---------- Supplied data ----------

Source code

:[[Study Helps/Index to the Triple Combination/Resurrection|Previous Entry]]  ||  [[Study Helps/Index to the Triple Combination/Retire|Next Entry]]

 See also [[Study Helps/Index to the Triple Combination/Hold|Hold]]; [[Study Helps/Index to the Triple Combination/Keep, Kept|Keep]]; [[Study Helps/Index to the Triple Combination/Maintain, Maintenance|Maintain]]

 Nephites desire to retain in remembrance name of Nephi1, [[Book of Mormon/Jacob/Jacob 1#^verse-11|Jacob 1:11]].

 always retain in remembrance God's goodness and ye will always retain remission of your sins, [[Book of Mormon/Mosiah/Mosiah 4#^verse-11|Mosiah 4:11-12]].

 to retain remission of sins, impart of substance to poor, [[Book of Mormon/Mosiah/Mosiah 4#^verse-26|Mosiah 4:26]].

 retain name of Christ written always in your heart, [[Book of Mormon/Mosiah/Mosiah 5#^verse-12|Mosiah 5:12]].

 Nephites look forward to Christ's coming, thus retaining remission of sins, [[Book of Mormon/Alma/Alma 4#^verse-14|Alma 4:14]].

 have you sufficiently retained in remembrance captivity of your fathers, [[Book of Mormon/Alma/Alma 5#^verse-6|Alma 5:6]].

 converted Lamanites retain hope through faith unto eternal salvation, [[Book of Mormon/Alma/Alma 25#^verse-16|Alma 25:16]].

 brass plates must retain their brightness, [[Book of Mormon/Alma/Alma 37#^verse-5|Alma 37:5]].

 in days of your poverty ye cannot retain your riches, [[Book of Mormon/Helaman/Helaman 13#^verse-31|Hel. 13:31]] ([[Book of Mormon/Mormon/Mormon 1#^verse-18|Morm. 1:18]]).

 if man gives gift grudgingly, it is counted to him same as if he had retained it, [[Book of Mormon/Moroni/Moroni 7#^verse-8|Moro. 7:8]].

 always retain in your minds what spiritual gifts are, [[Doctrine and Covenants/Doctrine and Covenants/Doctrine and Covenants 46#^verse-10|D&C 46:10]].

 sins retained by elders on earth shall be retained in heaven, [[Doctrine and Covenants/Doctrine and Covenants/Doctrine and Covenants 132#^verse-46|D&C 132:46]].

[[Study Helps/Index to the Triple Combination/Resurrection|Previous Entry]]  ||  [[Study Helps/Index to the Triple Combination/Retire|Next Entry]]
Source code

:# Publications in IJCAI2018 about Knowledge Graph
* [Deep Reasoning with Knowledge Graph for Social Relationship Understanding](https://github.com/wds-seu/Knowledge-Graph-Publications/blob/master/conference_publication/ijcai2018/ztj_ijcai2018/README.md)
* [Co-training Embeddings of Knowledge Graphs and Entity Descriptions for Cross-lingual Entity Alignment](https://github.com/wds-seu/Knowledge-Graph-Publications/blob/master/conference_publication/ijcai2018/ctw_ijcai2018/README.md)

----------

_Problem details:_
An accurate, complete transcription of the records above is needed.

_Completed task:_
Source code

:[[Study Helps/Index to the Triple Combination/Resurrection|Previous Entry]]  ||  [[Study Helps/Index to the Triple Combination/Retire|Next Entry]]

 See also [[Study Helps/Index to the Triple Combination/Hold|Hold]]; [[Study Helps/Index to the Triple Combination/Keep, Kept|Keep]]; [[Study Helps/Index to the Triple Combination/Maintain, Maintenance|Maintain]]

 Nephites desire to retain in remembrance name of Nephi1, [[Book of Mormon/Jacob/Jacob 1#^verse-11|Jacob 1:11]].

 always retain in remembrance God's goodness and ye will always retain remission of your sins, [[Book of Mormon/Mosiah/Mosiah 4#^verse-11|Mosiah 4:11-12]].

 to retain remission of sins, impart of substance to poor, [[Book of Mormon/Mosiah/Mosiah 4#^verse-26|Mosiah 4:26]].

 retain name of Christ written always in your heart, [[Book of Mormon/Mosiah/Mosiah 5#^verse-12|Mosiah 5:12]].

 Nephites look forward to Christ's coming, thus retaining remission of sins, [[Book of Mormon/Alma/Alma 4#^verse-14|Alma 4:14]].

 have you sufficiently retained in remembrance captivity of your fathers, [[Book of Mormon/Alma/Alma 5#^verse-6|Alma 5:6]].

 converted Lamanites retain hope through faith unto eternal salvation, [[Book of Mormon/Alma/Alma 25#^verse-16|Alma 25:16]].

 brass plates must retain their brightness, [[Book of Mormon/Alma/Alma 37#^verse-5|Alma 37:5]].

 in days of your poverty ye cannot retain your riches, [[Book of Mormon/Helaman/Helaman 13#^verse-31|Hel. 13:31]] ([[Book of Mormon/Mormon/Mormon 1#^verse-18|Morm. 1:18]]).

 if man gives gift grudgingly, it is counted to him same as if he had retained it, [[Book of Mormon/Moroni/Moroni 7#^verse-8|Moro. 7:8]].

 always retain in your minds what spiritual gifts are, [[Doctrine and Covenants/Doctrine and Covenants/Doctrine and Covenants 46#^verse-10|D&C 46:10]].

 sins retained by elders on earth shall be retained in heaven, [[Doctrine and Covenants/Doctrine and Covenants/Doctrine and Covenants 132#^verse-46|D&C 132:46]].

[[Study Helps/Index to the Triple Combination/Resurrection|Previous Entry]]  ||  [[Study Helps/Index to the Triple Combination/Retire|Next Entry]]
Source code

:# Publications in IJCAI2018 about Knowledge Graph
* [Deep Reasoning with Knowledge Graph for Social Relationship Understanding](https://github.com/wds-seu/Knowledge-Graph-Publications/blob/master/conference_publication/ijcai2018/ztj_ijcai2018/README.md)
* [Co-training Embeddings of Knowledge Graphs and Entity Descriptions for Cross-lingual Entity Alignment](https://github.com/wds-seu/Knowledge-Graph-Publications/blob/master/conference_publication/ijcai2018/ctw_ijcai2018/README.md)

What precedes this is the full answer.